Based on some recent posts, today I’m aiming to trigger some of the very basic discussions you should have when embarking on your #digitaltransformation. Wait, what? Why are you talking about Excel then? Isn’t #digitaltransformation supposed to replace Excel once and for all in my company? Precisely…no, it shouldn’t.

It is indeed very common to have #digitaltransformation associated with that kind of thinking, and “getting rid of Excel” becoming the motto and one of the key expected outcomes of most digitalization initiatives, as if it were the only fundamental reason for all our current #digitalmiseries.
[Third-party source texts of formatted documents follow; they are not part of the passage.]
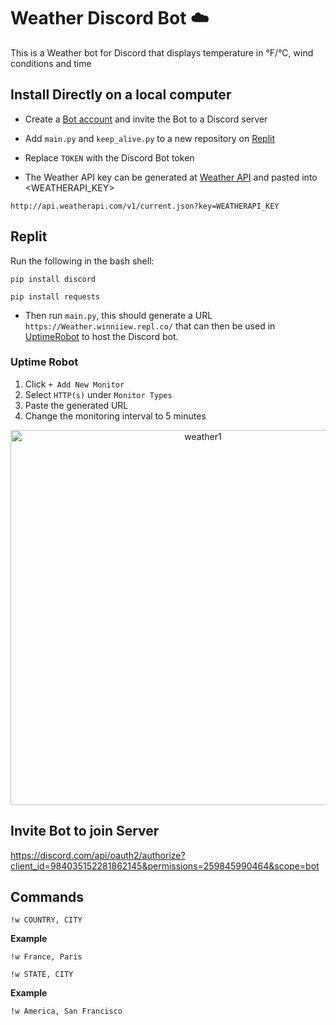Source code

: # Weather Discord Bot ☁️
This is a Weather bot for Discord that displays temperature in °F/°C, wind conditions and time 


## Install Directly on a local computer

- Create a [Bot account](https://discordpy.readthedocs.io/en/stable/discord.html) and invite the Bot to a Discord server

- Add `main.py` and `keep_alive.py` to a new repository on [Replit](https://replit.com/)

- Replace `TOKEN` with the Discord Bot token

- The Weather API key can be generated at [Weather API](https://www.weatherapi.com/) and pasted into <WEATHERAPI_KEY>

`http://api.weatherapi.com/v1/current.json?key=WEATHERAPI_KEY`

## Replit

Run the following in the bash shell:

`pip install discord`

`pip install requests`

- Then run `main.py`, this should generate a URL `https://Weather.winniiew.repl.co/` that can then be used in [UptimeRobot](https://uptimerobot.com/) to host the Discord bot.

### Uptime Robot
1. Click `+ Add New Monitor`
2. Select `HTTP(s)` under `Monitor Types`
3. Paste the generated URL
4. Change the monitoring interval to 5 minutes

<p align="center">
<img width="600" alt="weather1" src="https://user-images.githubusercontent.com/86391366/172726371-ea576e58-081e-4443-9953-ec14bfd0a102.png">
<p>

## Invite Bot to join Server
https://discord.com/api/oauth2/authorize?client_id=984035152281862145&permissions=259845990464&scope=bot
  
## Commands

`!w COUNTRY, CITY`
 
 **Example**
  
`!w France, Paris`

`!w STATE, CITY`
 
**Example**
  
`!w America, San Francisco`

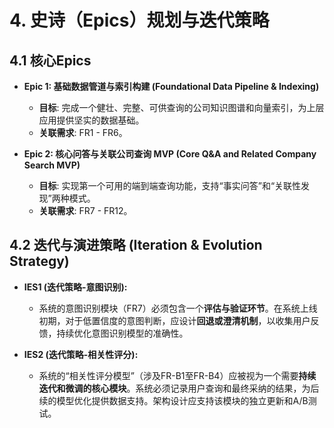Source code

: # 4. 史诗（Epics）规划与迭代策略

## 4.1 核心Epics

* **Epic 1: 基础数据管道与索引构建 (Foundational Data Pipeline & Indexing)**
    * **目标**: 完成一个健壮、完整、可供查询的公司知识图谱和向量索引，为上层应用提供坚实的数据基础。
    * **关联需求**: FR1 - FR6。

* **Epic 2: 核心问答与关联公司查询 MVP (Core Q&A and Related Company Search MVP)**
    * **目标**: 实现第一个可用的端到端查询功能，支持“事实问答”和“关联性发现”两种模式。
    * **关联需求**: FR7 - FR12。

## 4.2 迭代与演进策略 (Iteration & Evolution Strategy)

* **IES1 (迭代策略-意图识别):**
    * 系统的意图识别模块（FR7）必须包含一个**评估与验证环节**。在系统上线初期，对于低置信度的意图判断，应设计**回退或澄清机制**，以收集用户反馈，持续优化意图识别模型的准确性。

* **IES2 (迭代策略-相关性评分):**
    * 系统的“相关性评分模型”（涉及FR-B1至FR-B4）应被视为一个需要**持续迭代和微调的核心模块**。系统必须记录用户查询和最终采纳的结果，为后续的模型优化提供数据支持。架构设计应支持该模块的独立更新和A/B测试。
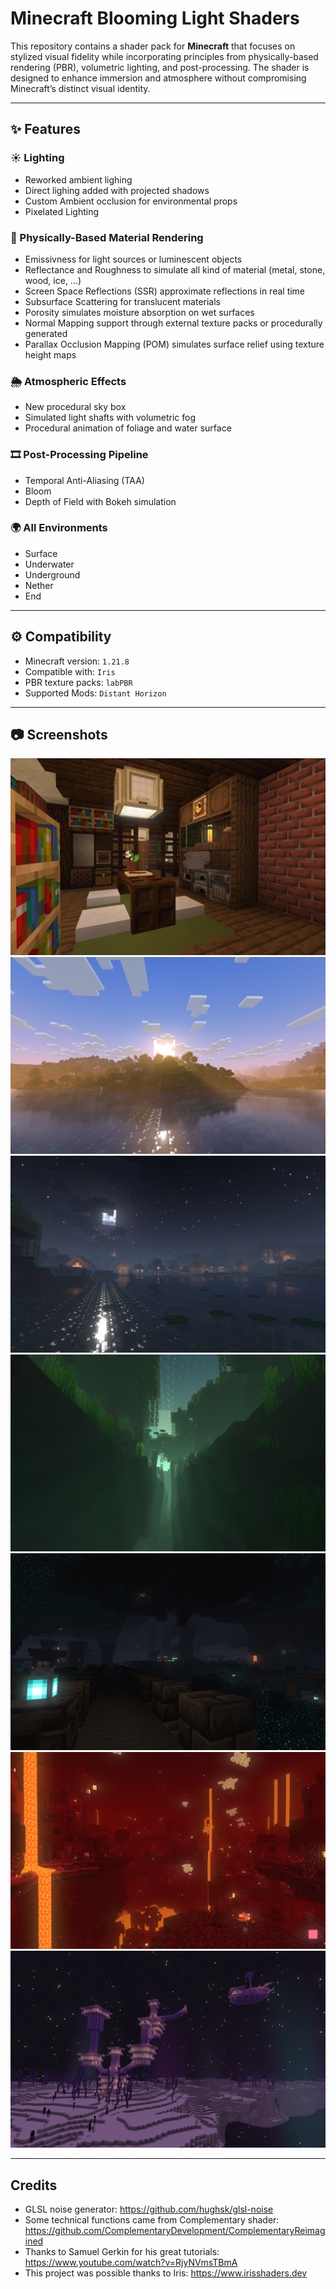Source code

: #  Minecraft Blooming Light Shaders

This repository contains a shader pack for **Minecraft** that focuses on stylized visual fidelity while incorporating principles from physically-based rendering (PBR), volumetric lighting, and post-processing. The shader is designed to enhance immersion and atmosphere without compromising Minecraft’s distinct visual identity.

---

## ✨ Features

### ☀️ Lighting

- Reworked ambient lighing
- Direct lighing added with projected shadows
- Custom Ambient occlusion for environmental props
- Pixelated Lighting

### 🧱 Physically-Based Material Rendering

- Emissivness for light sources or luminescent objects
- Reflectance and Roughness to simulate all kind of material (metal, stone, wood, ice, ...)
- Screen Space Reflections (SSR) approximate reflections in real time
- Subsurface Scattering for translucent materials
- Porosity simulates moisture absorption on wet surfaces
- Normal Mapping support through external texture packs or procedurally generated
- Parallax Occlusion Mapping (POM) simulates surface relief using texture height maps

### 🌦️ Atmospheric Effects

- New procedural sky box
- Simulated light shafts with volumetric fog
- Procedural animation of foliage and water surface

### 🎞️ Post-Processing Pipeline

- Temporal Anti-Aliasing (TAA)
- Bloom
- Depth of Field with Bokeh simulation

### 🌍 All Environments

- Surface
- Underwater
- Underground
- Nether
- End

---

## ⚙️ Compatibility

- Minecraft version: `1.21.8`  
- Compatible with: `Iris`
- PBR texture packs: `labPBR`
- Supported Mods: `Distant Horizon`

---

## 📷 Screenshots

![pbr](images/pbrON_low.png)
![day](images/coverON_low.png)
![night](images/villageON_low.png)
![underwater](images/mangroveON_low.png)
![underground](images/deepdarkON_low.png)
![nether](images/netherredforestON_low.png)
![end](images/endcityON_low.png)

---

## Credits

- GLSL noise generator: https://github.com/hughsk/glsl-noise
- Some technical functions came from Complementary shader: https://github.com/ComplementaryDevelopment/ComplementaryReimagined
- Thanks to Samuel Gerkin for his great tutorials: https://www.youtube.com/watch?v=RjyNVmsTBmA
- This project was possible thanks to Iris: https://www.irisshaders.dev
It is obviously not, but why has the myth gotten this far?

I personally believe Excel is a wonderful tool, by no means being the best tool for everything or even anything at all. Being used by some 0.5-1.5 billion people and with almost 70% of companies considering it a vital tool, it’s hard to understand why it would be tagged as the #digitaldevil itself. All my biases make me think it’s clearly a marketers’ tactic (1.5 billion potential buyers for whatever replacement they sell!!!), but even so, it has to be fueled and sustained by something else, and that something else -I think- is no other than basic human nature. Let's try something: honestly answer these questions and track your score (Yes = 1 / No = 0):

  1. Have you ever had any formal Excel training at and by your current company?
  2. Do you have any defined rules to name Excel files?
  3. Do you understand and have clearly defined guidelines for using the different Excel file types (csv, xls, xlsx, xlsm, xlsb, etc)?
  4. Do you have a central unified repository for Excel files?
  5. Do you share Excel file links instead of directly attaching a copy of the file to emails?
  6. Do you apply any change tracking, auditting, and version control for Excel files?
  7. Do you have any standards or best practices for Excel use implemented throughout the organization?
  8. When using VBA macros, do you use the likes of GIT to manage the code? Do you at least document the macro?
  9. (*) Do you have QA/QC processes in place to ensure business-related spreadsheets are doing what they should?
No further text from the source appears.